** TASK ITEM **
Among the records below, find each line bearing the word "Total" and copy it.

---

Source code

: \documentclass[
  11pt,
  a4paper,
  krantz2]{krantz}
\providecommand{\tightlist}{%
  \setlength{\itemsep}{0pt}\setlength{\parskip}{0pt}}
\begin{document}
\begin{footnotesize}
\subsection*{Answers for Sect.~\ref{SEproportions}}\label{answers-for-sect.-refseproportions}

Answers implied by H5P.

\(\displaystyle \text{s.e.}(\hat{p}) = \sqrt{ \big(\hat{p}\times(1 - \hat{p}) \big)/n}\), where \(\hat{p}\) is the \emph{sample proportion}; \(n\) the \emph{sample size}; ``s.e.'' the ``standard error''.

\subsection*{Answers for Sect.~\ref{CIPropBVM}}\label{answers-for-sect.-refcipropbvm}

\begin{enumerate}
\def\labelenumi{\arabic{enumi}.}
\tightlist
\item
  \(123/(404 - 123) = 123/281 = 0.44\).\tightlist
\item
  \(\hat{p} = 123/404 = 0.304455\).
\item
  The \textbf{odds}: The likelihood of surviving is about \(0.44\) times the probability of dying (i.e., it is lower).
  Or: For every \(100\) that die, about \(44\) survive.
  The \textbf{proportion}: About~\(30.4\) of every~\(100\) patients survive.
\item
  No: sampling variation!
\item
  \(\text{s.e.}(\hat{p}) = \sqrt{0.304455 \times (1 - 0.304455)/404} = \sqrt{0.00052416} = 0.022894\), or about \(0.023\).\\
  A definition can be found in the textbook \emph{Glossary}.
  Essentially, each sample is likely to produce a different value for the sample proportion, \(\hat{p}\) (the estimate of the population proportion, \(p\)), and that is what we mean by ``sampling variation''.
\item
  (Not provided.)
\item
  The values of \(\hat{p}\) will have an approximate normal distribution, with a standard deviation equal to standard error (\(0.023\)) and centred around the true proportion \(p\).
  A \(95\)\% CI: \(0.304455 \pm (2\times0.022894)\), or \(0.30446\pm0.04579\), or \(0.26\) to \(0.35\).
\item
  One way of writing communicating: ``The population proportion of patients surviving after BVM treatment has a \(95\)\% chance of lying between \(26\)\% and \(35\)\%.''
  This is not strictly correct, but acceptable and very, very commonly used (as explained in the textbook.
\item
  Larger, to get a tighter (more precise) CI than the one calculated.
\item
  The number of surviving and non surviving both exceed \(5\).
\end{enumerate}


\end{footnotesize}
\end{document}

---

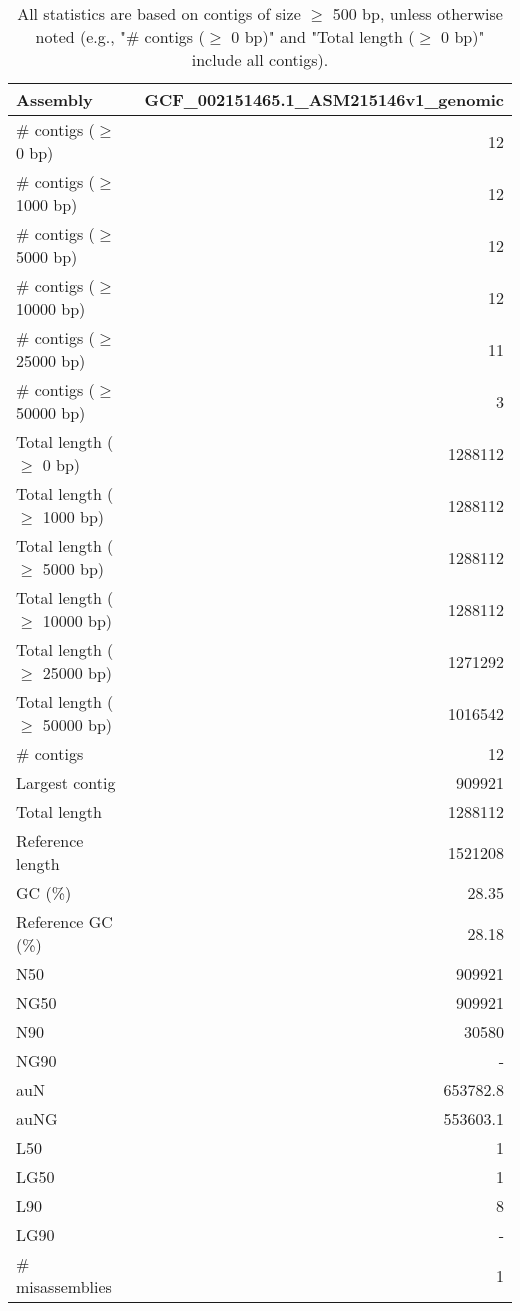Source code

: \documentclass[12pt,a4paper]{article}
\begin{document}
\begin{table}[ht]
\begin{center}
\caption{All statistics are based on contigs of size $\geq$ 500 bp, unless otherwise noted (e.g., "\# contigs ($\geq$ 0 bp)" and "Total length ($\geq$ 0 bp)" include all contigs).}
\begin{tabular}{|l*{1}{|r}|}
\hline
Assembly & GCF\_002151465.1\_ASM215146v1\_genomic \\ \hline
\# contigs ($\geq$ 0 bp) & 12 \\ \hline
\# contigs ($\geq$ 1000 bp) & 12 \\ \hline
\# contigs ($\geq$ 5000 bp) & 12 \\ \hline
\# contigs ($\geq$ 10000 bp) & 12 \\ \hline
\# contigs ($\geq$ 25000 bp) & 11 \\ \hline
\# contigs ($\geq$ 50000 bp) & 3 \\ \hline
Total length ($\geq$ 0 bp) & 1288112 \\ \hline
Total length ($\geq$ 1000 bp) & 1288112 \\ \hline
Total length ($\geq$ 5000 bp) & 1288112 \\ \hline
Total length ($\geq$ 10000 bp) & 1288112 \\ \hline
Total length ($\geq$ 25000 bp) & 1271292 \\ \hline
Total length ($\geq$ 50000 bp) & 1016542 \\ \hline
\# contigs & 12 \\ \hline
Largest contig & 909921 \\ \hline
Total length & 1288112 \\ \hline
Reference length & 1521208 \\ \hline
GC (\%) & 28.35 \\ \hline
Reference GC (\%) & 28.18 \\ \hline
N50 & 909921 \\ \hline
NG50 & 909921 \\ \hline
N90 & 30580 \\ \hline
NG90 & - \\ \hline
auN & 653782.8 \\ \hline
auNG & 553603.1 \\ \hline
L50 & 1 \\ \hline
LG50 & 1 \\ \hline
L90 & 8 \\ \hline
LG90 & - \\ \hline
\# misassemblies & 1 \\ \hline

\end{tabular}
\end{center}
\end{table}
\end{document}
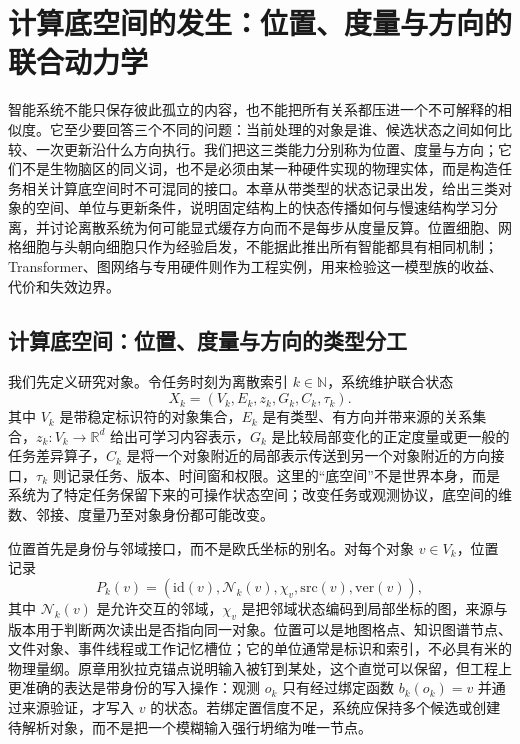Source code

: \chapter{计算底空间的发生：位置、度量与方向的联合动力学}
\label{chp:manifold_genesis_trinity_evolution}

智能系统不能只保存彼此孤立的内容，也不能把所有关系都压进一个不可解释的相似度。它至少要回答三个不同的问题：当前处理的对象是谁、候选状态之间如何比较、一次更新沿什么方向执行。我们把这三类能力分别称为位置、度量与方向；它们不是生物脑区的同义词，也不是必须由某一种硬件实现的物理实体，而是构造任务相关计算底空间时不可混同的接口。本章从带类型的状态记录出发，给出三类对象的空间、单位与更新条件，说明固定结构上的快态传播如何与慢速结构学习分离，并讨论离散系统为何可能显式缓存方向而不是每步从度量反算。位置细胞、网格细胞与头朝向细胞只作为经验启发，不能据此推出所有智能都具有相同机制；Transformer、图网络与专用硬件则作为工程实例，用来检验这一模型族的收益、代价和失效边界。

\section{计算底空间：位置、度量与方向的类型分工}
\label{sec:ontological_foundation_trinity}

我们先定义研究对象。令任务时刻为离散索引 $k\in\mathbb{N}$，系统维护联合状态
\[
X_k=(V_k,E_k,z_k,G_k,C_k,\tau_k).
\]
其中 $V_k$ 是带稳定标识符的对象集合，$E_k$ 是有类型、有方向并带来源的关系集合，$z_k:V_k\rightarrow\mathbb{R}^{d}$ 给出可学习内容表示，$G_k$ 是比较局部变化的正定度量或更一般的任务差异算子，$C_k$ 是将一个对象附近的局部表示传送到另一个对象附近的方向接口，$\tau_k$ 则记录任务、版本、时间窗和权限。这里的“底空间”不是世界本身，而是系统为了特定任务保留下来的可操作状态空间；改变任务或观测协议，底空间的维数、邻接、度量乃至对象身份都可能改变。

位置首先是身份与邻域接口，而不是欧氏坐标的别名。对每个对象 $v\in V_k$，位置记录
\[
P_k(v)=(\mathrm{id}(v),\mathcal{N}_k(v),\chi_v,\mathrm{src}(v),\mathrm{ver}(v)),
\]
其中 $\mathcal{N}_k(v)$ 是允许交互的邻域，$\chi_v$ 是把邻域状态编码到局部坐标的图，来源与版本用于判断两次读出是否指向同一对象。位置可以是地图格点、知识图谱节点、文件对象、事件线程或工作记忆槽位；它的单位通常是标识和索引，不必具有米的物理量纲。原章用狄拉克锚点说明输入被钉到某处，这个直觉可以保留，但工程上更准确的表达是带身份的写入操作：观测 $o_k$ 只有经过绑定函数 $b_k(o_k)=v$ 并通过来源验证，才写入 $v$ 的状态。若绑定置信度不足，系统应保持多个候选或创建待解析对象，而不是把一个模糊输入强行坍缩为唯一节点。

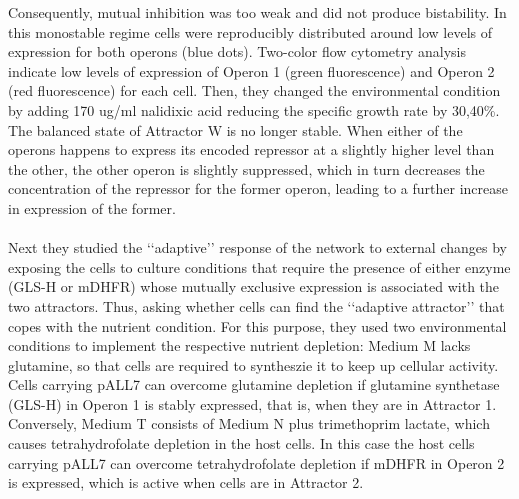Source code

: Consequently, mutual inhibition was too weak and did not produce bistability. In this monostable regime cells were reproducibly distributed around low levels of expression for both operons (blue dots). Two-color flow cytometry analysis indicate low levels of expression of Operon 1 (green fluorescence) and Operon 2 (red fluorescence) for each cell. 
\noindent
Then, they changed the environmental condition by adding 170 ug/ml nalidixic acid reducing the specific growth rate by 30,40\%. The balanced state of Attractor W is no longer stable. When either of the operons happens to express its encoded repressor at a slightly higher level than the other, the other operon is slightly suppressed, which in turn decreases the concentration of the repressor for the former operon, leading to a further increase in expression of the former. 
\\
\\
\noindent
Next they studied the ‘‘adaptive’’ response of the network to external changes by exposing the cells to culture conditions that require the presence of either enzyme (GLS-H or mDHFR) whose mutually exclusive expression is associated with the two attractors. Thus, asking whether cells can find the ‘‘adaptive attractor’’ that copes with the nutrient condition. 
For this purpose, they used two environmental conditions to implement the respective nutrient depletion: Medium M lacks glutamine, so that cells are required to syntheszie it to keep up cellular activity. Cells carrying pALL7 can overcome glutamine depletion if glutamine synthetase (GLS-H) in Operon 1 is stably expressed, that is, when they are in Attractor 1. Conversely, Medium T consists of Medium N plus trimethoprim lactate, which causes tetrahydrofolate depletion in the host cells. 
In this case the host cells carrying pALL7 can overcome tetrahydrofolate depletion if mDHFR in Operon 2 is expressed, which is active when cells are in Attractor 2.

---

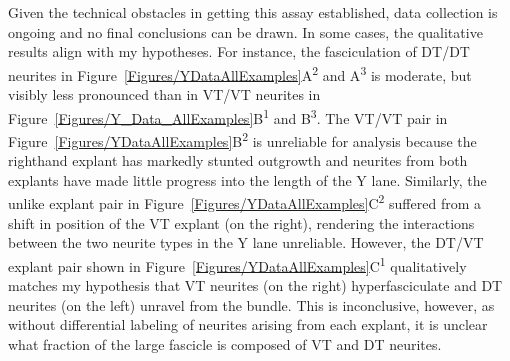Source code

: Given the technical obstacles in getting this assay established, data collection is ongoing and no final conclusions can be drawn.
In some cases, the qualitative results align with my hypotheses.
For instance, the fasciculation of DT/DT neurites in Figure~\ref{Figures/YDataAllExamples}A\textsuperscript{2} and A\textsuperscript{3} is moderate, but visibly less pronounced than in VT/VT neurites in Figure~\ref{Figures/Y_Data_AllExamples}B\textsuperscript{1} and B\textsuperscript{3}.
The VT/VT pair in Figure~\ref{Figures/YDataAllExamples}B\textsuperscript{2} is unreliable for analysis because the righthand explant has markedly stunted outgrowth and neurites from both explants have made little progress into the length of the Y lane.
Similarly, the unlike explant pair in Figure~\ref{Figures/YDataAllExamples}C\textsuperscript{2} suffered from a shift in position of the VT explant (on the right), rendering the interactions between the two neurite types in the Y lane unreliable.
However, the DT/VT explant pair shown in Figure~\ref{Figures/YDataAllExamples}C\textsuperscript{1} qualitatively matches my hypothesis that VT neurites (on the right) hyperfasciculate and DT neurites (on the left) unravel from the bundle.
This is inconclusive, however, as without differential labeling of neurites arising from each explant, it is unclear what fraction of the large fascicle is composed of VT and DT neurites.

---

** SOLUTION TO THE PROBLEM **
\caption{All statistics are based on contigs of size $\geq$ 500 bp, unless otherwise noted (e.g., "\# contigs ($\geq$ 0 bp)" and "Total length ($\geq$ 0 bp)" include all contigs).}
Total length ($\geq$ 0 bp) & 1288112 \\ \hline
Total length ($\geq$ 1000 bp) & 1288112 \\ \hline
Total length ($\geq$ 5000 bp) & 1288112 \\ \hline
Total length ($\geq$ 10000 bp) & 1288112 \\ \hline
Total length ($\geq$ 25000 bp) & 1271292 \\ \hline
Total length ($\geq$ 50000 bp) & 1016542 \\ \hline
Total length & 1288112 \\ \hline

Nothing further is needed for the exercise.